The dividends of these initiatives have been meagre. Terrorist incidents have continued to flare  and peace has not arrived in Mali. In fact, as of July 2018, the northern half of Mali is largely out of the government’s control. AQIM continues to challenge peacekeeping forces, killing 10 and wounding 25 UN Peacekeepers in a recent attack on a UN Complex in Aguelhoc. Even in areas where there is large counter-terrorist presence, Jihadist groups have continued to terrorize populations through car bombs and landmines. AQIM affiliates even attacked the G5 Sahel joint counterterrorism headquarters with a suicide attack, injuring two soldiers and a civilian.

Mali’s government does not remain faultless either. They have committed various extrajudicial executions and detainments without respect for due process of law. In 2018, there was a marked increase in serious contraventions of human rights during counter-terrorist operations.

The insecurity caused by terrorist groups’ presence in Northern Mali has incited a resurgence in violence within ethnic groups. Throughout 2018, “at least 300 civilians were killed in over 100 incidents of communal violence in central and northern Mali.” Many towns have sympathized with AQIM and other terrorist groups, leading others to establish ethnically-aligned self-defence militias.

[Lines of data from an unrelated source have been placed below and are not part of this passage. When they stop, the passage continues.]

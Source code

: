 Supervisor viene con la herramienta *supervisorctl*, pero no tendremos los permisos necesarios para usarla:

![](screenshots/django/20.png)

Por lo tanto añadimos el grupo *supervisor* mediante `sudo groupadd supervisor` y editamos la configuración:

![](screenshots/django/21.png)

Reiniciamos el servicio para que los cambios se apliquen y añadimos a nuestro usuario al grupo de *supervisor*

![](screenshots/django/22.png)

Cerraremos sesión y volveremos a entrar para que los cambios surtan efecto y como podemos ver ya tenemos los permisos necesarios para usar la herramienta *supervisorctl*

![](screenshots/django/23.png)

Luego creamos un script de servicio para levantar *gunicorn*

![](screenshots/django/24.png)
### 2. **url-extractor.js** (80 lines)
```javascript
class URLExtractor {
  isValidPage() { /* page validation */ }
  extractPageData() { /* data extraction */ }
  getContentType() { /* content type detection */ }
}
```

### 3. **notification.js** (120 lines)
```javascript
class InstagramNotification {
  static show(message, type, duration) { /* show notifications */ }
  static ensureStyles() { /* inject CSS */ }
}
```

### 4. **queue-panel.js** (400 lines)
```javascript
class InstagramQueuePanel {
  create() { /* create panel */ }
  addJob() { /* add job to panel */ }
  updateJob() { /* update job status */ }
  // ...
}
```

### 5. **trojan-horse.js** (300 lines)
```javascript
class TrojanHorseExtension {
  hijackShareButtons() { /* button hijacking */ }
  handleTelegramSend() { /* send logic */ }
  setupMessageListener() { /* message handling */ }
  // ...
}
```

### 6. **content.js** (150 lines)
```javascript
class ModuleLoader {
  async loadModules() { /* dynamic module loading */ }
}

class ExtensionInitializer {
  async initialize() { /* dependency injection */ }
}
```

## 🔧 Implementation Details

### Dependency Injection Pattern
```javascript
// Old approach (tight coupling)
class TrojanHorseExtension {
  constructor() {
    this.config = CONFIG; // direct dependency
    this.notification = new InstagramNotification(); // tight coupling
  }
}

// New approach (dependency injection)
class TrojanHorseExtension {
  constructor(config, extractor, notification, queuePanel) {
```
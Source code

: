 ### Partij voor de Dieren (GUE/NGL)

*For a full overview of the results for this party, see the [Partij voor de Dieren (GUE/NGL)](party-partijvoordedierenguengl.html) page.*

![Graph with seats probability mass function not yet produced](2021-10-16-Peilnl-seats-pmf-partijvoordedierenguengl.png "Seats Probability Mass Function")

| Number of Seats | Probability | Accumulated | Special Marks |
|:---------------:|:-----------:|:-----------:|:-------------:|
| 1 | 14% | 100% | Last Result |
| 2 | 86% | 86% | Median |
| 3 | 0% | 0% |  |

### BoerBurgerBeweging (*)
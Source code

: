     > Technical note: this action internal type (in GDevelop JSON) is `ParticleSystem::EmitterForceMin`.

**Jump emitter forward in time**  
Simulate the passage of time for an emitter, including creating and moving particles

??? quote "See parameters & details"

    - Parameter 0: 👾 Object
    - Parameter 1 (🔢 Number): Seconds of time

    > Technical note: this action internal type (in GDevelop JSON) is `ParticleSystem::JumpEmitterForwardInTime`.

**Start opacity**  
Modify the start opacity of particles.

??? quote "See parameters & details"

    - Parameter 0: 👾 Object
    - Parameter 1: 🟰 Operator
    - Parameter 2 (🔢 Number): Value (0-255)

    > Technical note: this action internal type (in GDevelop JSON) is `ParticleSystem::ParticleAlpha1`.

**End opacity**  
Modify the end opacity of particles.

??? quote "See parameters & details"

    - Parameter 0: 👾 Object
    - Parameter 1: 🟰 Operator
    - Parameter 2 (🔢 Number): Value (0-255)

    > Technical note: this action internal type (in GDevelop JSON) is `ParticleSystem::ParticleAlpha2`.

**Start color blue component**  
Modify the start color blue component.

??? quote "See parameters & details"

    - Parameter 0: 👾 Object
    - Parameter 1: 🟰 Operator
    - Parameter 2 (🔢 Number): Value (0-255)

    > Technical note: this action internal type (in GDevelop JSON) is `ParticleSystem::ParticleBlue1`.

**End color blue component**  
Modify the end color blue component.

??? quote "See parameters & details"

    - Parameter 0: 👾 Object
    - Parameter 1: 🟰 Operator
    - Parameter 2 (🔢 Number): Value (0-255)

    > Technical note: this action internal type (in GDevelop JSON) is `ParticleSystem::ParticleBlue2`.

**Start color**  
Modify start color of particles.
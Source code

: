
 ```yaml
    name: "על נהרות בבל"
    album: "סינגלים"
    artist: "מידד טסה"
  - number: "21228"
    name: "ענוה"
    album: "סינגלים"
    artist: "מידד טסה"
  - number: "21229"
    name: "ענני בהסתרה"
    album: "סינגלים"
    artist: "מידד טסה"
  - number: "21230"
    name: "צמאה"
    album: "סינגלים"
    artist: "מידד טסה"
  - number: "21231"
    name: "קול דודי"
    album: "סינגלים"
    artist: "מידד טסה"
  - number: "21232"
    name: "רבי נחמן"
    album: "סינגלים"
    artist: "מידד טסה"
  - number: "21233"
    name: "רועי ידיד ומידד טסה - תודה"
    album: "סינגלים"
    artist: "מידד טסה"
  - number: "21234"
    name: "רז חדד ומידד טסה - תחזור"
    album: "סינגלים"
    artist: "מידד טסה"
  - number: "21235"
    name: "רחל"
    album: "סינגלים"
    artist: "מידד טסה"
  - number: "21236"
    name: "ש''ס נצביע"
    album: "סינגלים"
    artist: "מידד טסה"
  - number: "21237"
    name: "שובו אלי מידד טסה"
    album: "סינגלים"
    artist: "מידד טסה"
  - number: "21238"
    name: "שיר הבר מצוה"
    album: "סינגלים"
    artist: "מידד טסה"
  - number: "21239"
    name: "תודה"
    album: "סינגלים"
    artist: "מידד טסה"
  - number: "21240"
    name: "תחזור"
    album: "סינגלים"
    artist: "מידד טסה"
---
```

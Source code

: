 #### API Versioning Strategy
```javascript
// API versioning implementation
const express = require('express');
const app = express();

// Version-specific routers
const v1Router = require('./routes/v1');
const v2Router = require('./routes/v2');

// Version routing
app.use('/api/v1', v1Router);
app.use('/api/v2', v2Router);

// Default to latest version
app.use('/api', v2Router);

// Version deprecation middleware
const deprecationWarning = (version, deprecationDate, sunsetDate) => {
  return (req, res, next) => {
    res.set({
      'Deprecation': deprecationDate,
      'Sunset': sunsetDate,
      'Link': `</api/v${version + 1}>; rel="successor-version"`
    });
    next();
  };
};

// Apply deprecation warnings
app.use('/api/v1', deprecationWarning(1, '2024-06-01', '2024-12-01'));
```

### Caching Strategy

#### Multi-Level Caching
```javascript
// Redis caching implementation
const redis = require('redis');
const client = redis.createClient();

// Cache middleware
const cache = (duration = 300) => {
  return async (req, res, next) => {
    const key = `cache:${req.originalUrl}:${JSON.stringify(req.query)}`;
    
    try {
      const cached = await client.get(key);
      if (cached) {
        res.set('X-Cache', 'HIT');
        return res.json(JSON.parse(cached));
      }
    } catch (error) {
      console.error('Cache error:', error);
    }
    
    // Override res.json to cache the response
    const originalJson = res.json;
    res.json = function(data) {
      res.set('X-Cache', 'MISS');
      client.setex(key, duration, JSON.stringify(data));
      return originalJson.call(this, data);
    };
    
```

There has been constant violence between these factions, most notably the nomadic Fulani and the Dogon farmers. Recently, over 160 civilians were killed and 73 wounded by a Dogon self-defense group, who “shot people, burned homes, [and] killed the babies.” This massacre was not an isolated incident, as “armed men killed 15 Fulani civilians in Mali’s central Mopti region earlier [in December 2018]” and “24 members of the Fulani community were killed in an [June 2018] attack by Dogon farmers.” The targeted and continuous nature of these attacks raises questions about whether they are incidences of ethnic cleansing.

Consequences of the region’s insecurity extend further than these incidents. Amnesty International notes that more than 500 schools have been closed in the region and over 150,000 children kept out of schools by the region’s instability. Prisons have remained critically over their capacities, resulting in extremely dire conditions. Some detainees had to “take turns to sleep due to the limited space.” The conflict has internally displaced 120,000 civilians as of March 6, 2019, with millions more displaced into neighbouring Sahel nations. Some “experts project 9.5 million people will be critically food insecure” between June and August 2019.

Solutions to the unceasing violence in Mali and are few and far between. Addressing the symptoms without addressing the underlying problem of ethnic and religious tensions will yield inadequate results. However, expanding government control further into northern and central Mali will alleviate the need for ethnic self-defence militias and should quell some ethnic violence. Should the Malian government take this route, it needs to be careful in how it treats local populations so that it does not incite further anti-government sentiment and ethnic conflict.